LONDON, May 7 (Reuters) - Euro zone government bond yields dipped on Monday as an unexpected fall in German industrial orders served as a reminder that a softening in economic data will encourage the European Central Bank to prolong an unwinding of stimulus.

German industrial orders unexpectedly dropped for the third month running in March due to weak foreign demand, data showed on Monday, suggesting factories in Europe’s largest economy are shifting into a lower gear.

A growing perception that a rise in euro zone interest rates will come later rather than sooner due to slowing growth momentum and still subdued inflation has underpinned euro zone bond markets although a jump in oil prices could limit further falls.

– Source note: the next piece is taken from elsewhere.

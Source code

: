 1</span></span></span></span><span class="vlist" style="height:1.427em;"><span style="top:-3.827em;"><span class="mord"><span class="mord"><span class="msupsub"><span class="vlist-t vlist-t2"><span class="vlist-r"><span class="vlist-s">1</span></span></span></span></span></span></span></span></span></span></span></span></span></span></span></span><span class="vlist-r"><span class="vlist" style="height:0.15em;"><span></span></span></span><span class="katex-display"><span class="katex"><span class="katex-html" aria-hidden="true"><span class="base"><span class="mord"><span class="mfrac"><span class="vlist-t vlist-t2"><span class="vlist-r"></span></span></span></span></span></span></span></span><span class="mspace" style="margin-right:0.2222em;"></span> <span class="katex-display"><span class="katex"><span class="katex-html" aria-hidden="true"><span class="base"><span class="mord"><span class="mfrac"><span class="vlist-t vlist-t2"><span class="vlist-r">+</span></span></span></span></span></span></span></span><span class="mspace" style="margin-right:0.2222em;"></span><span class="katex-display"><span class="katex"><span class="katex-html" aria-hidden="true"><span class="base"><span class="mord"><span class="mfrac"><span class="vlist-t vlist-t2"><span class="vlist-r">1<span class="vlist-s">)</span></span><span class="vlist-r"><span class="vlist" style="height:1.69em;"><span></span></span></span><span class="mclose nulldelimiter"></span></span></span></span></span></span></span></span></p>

In early European trade, 10-year bond yields were down roughly 1 basis point on the day. Overall trade was subdued with markets in London closed for a holiday.

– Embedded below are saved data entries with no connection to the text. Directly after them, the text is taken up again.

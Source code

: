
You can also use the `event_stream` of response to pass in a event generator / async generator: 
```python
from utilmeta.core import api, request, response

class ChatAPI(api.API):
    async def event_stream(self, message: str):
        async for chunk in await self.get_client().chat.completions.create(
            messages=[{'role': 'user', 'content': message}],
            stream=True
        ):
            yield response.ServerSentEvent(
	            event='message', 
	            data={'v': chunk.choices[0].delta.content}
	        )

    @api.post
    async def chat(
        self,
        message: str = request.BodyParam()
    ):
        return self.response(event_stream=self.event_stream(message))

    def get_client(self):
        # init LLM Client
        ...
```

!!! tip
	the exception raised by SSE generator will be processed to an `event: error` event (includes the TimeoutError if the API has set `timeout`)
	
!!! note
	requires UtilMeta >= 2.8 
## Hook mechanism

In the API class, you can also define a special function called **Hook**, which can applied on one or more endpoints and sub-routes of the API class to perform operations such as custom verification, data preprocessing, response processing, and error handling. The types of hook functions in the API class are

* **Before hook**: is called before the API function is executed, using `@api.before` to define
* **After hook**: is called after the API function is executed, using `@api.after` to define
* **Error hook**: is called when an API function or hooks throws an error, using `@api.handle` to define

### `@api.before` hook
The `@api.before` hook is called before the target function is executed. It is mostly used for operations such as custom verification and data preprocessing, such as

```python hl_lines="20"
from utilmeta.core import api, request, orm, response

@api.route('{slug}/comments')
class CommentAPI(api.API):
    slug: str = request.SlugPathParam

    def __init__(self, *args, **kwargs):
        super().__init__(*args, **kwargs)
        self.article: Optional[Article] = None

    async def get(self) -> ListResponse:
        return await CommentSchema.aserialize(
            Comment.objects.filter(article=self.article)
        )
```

“Bonds are a bit firmer on the back of the softer German data,” said Commerzbank rates strategist Rainer Guntermann. “A lot has been repriced in terms of the ECB so the outlook for bonds is a bit more mixed.”

U.S. oil prices rose above $70 a barrel on Monday for the first time since November 2014 and Brent crude climbed to fresh highs, as a deepening economic crisis in Venezuela threatened the country’s already tumbling oil supply.

Oil prices often put upward pressure on bond yields given their implications for higher inflation.

Yet strength in bond markets suggests investors are not convinced that inflation will hit the ECB’s near-2 percent target anytime soon.

Data last week showed inflation unexpectedly slipped in April to 1.2 percent.

Germany’s 10-year bond yield dipped 1 basis point to 0.54 percent, close to a 2-1/2 week low hit after Friday’s weaker-than-expected U.S. jobs data.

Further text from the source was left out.